Exercise
An exact reproduction is required of the lines from the beginning of the entries through the line with "- 📚 Check out", pictures excluded and nothing added.

Source data
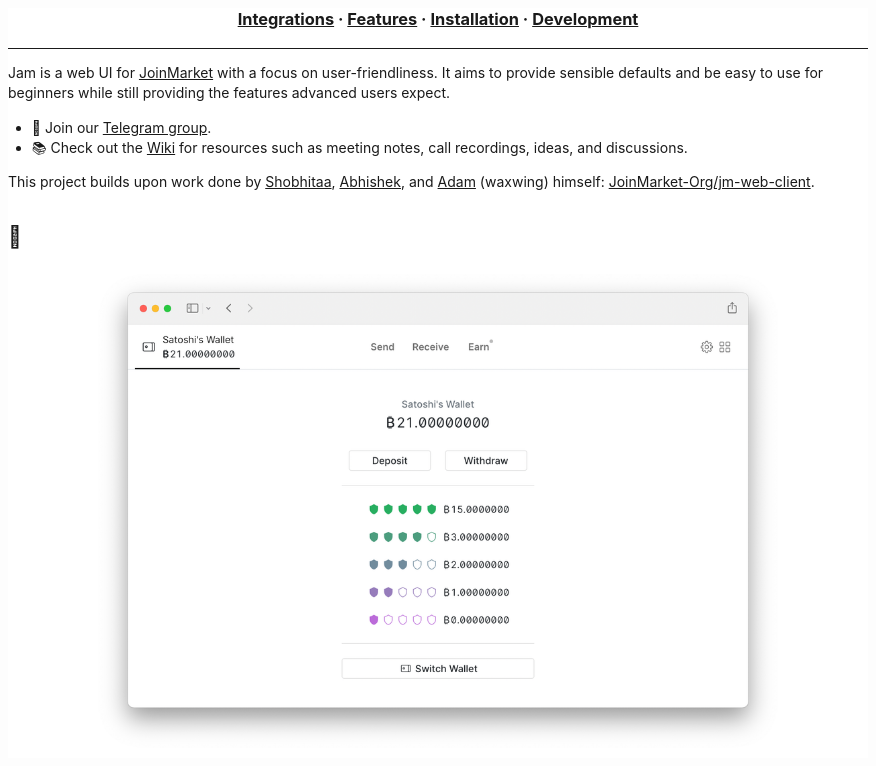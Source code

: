 <h3 align="center">
  <a href="#-integrations">Integrations</a>
  <span> · </span>
  <a href="#-features">Features</a>
  <span> · </span>
  <a href="#-installation">Installation</a>
  <span> · </span>
  <a href="#-development">Development</a>
</h3>

---

Jam is a web UI for [JoinMarket](https://github.com/JoinMarket-Org/joinmarket-clientserver/) with a focus on user-friendliness.
It aims to provide sensible defaults and be easy to use for beginners while still providing the features advanced users expect.

- 💬 Join our [Telegram group](https://t.me/JoinMarketWebUI).
- 📚 Check out the [Wiki](https://github.com/joinmarket-webui/joinmarket-webui/wiki) for resources such as meeting notes, call recordings, ideas, and discussions.

This project builds upon work done by [Shobhitaa](https://github.com/shobhitaa), [Abhishek](https://github.com/abhishek0405), and [Adam](https://github.com/AdamISZ) (waxwing) himself: [JoinMarket-Org/jm-web-client](https://github.com/JoinMarket-Org/jm-web-client).

## 📸

<div align="center">
  <img src="docs/assets/screenshot-light.png#gh-light-mode-only" width="80%">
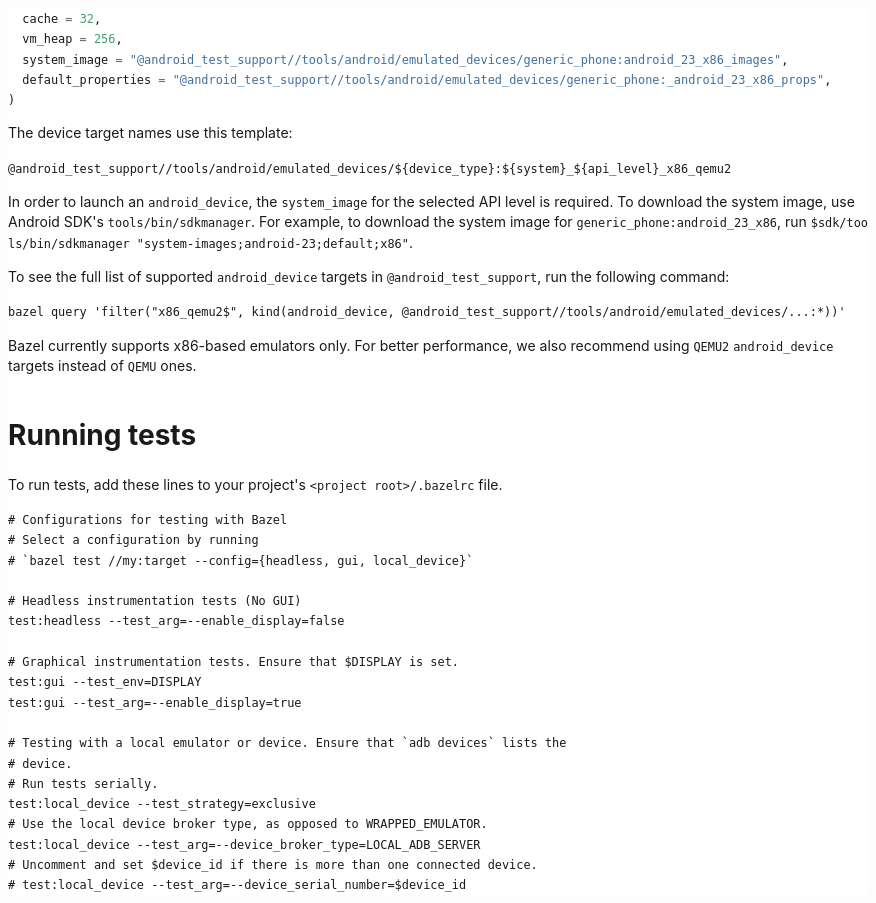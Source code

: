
 ```python
  cache = 32,
  vm_heap = 256,
  system_image = "@android_test_support//tools/android/emulated_devices/generic_phone:android_23_x86_images",
  default_properties = "@android_test_support//tools/android/emulated_devices/generic_phone:_android_23_x86_props",
)
```

The device target names use this template:

```
@android_test_support//tools/android/emulated_devices/${device_type}:${system}_${api_level}_x86_qemu2
```

In order to launch an `android_device`, the `system_image` for the selected API
level is required. To download the system image, use Android SDK's
`tools/bin/sdkmanager`. For example, to download the system image for
`generic_phone:android_23_x86`, run `$sdk/tools/bin/sdkmanager
"system-images;android-23;default;x86"`.

To see the full list of supported `android_device` targets in
`@android_test_support`, run the following command:

```
bazel query 'filter("x86_qemu2$", kind(android_device, @android_test_support//tools/android/emulated_devices/...:*))'
```

Bazel currently supports x86-based emulators only. For better performance, we
also recommend using `QEMU2` `android_device` targets instead of `QEMU` ones.

# Running tests

To run tests, add these lines to your project's `<project root>/.bazelrc` file.

```
# Configurations for testing with Bazel
# Select a configuration by running
# `bazel test //my:target --config={headless, gui, local_device}`

# Headless instrumentation tests (No GUI)
test:headless --test_arg=--enable_display=false

# Graphical instrumentation tests. Ensure that $DISPLAY is set.
test:gui --test_env=DISPLAY
test:gui --test_arg=--enable_display=true

# Testing with a local emulator or device. Ensure that `adb devices` lists the
# device.
# Run tests serially.
test:local_device --test_strategy=exclusive
# Use the local device broker type, as opposed to WRAPPED_EMULATOR.
test:local_device --test_arg=--device_broker_type=LOCAL_ADB_SERVER
# Uncomment and set $device_id if there is more than one connected device.
# test:local_device --test_arg=--device_serial_number=$device_id
```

Answer to this task
Source code

: <h3 align="center">
  <a href="#-integrations">Integrations</a>
  <span> · </span>
  <a href="#-features">Features</a>
  <span> · </span>
  <a href="#-installation">Installation</a>
  <span> · </span>
  <a href="#-development">Development</a>
</h3>

---

Jam is a web UI for [JoinMarket](https://github.com/JoinMarket-Org/joinmarket-clientserver/) with a focus on user-friendliness.
It aims to provide sensible defaults and be easy to use for beginners while still providing the features advanced users expect.

- 💬 Join our [Telegram group](https://t.me/JoinMarketWebUI).
- 📚 Check out the [Wiki](https://github.com/joinmarket-webui/joinmarket-webui/wiki) for resources such as meeting notes, call recordings, ideas, and discussions.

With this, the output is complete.